# Extracted data
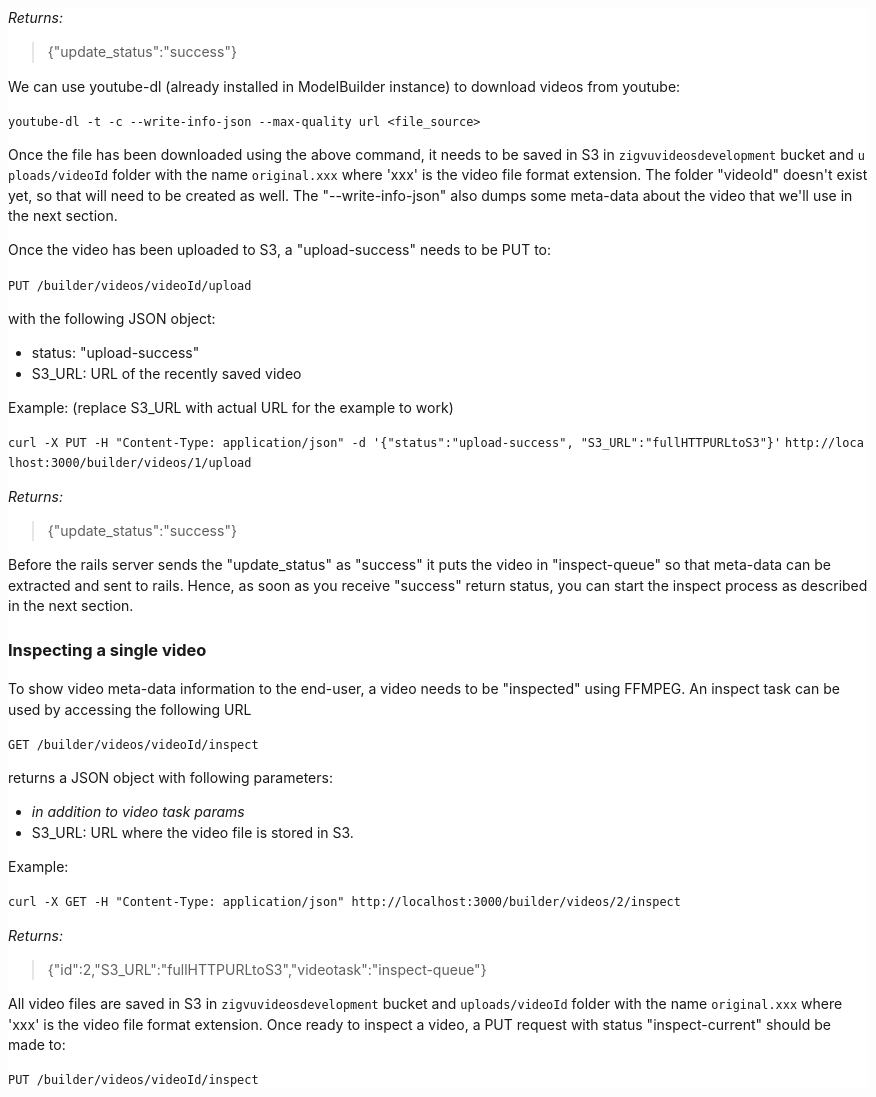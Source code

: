 _Returns:_

> {"update_status":"success"}

We can use youtube-dl (already installed in ModelBuilder instance) to download videos from youtube:

`youtube-dl -t -c --write-info-json --max-quality url <file_source>`

Once the file has been downloaded using the above command, it needs to be saved in S3 in `zigvuvideosdevelopment` bucket and `uploads/videoId` folder with the name `original.xxx` where 'xxx' is the video file format extension. The folder "videoId" doesn't exist yet, so that will need to be created as well. The "--write-info-json" also dumps some meta-data about the video that we'll use in the next section.

Once the video has been uploaded to S3, a "upload-success" needs to be PUT to:

`PUT /builder/videos/videoId/upload`

with the following JSON object:

* status: "upload-success"
* S3_URL: URL of the recently saved video

Example: (replace S3_URL with actual URL for the example to work)

`curl -X PUT -H "Content-Type: application/json" -d '{"status":"upload-success", "S3_URL":"fullHTTPURLtoS3"}'` `http://localhost:3000/builder/videos/1/upload`

_Returns:_

> {"update_status":"success"}

Before the rails server sends the "update_status" as "success" it puts the video in "inspect-queue" so that meta-data can be extracted and sent to rails. Hence, as soon as you receive "success" return status, you can start the inspect process as described in the next section.


### Inspecting a single video

To show video meta-data information to the end-user, a video needs to be "inspected" using FFMPEG. An inspect task can be used by accessing the following URL

`GET /builder/videos/videoId/inspect`

returns a JSON object with following parameters:

* _in addition to video task params_
* S3_URL: URL where the video file is stored in S3.

Example:

`curl -X GET -H "Content-Type: application/json" http://localhost:3000/builder/videos/2/inspect`

_Returns:_

> {"id":2,"S3_URL":"fullHTTPURLtoS3","videotask":"inspect-queue"}

All video files are saved in S3 in `zigvuvideosdevelopment` bucket and `uploads/videoId` folder with the name `original.xxx` where 'xxx' is the video file format extension. Once ready to inspect a video, a PUT request with status "inspect-current" should be made to:

`PUT /builder/videos/videoId/inspect`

# What the task requires
The entries above are to be printed again word for word, with every picture removed.

# Solved problem
Source code

: _Returns:_

> {"update_status":"success"}

We can use youtube-dl (already installed in ModelBuilder instance) to download videos from youtube:

`youtube-dl -t -c --write-info-json --max-quality url <file_source>`

Once the file has been downloaded using the above command, it needs to be saved in S3 in `zigvuvideosdevelopment` bucket and `uploads/videoId` folder with the name `original.xxx` where 'xxx' is the video file format extension. The folder "videoId" doesn't exist yet, so that will need to be created as well. The "--write-info-json" also dumps some meta-data about the video that we'll use in the next section.

Once the video has been uploaded to S3, a "upload-success" needs to be PUT to:

`PUT /builder/videos/videoId/upload`

with the following JSON object:

* status: "upload-success"
* S3_URL: URL of the recently saved video

Example: (replace S3_URL with actual URL for the example to work)

`curl -X PUT -H "Content-Type: application/json" -d '{"status":"upload-success", "S3_URL":"fullHTTPURLtoS3"}'` `http://localhost:3000/builder/videos/1/upload`

_Returns:_

> {"update_status":"success"}

Before the rails server sends the "update_status" as "success" it puts the video in "inspect-queue" so that meta-data can be extracted and sent to rails. Hence, as soon as you receive "success" return status, you can start the inspect process as described in the next section.


### Inspecting a single video

To show video meta-data information to the end-user, a video needs to be "inspected" using FFMPEG. An inspect task can be used by accessing the following URL

`GET /builder/videos/videoId/inspect`

returns a JSON object with following parameters:

* _in addition to video task params_
* S3_URL: URL where the video file is stored in S3.

Example:

`curl -X GET -H "Content-Type: application/json" http://localhost:3000/builder/videos/2/inspect`

_Returns:_

> {"id":2,"S3_URL":"fullHTTPURLtoS3","videotask":"inspect-queue"}

All video files are saved in S3 in `zigvuvideosdevelopment` bucket and `uploads/videoId` folder with the name `original.xxx` where 'xxx' is the video file format extension. Once ready to inspect a video, a PUT request with status "inspect-current" should be made to:

`PUT /builder/videos/videoId/inspect`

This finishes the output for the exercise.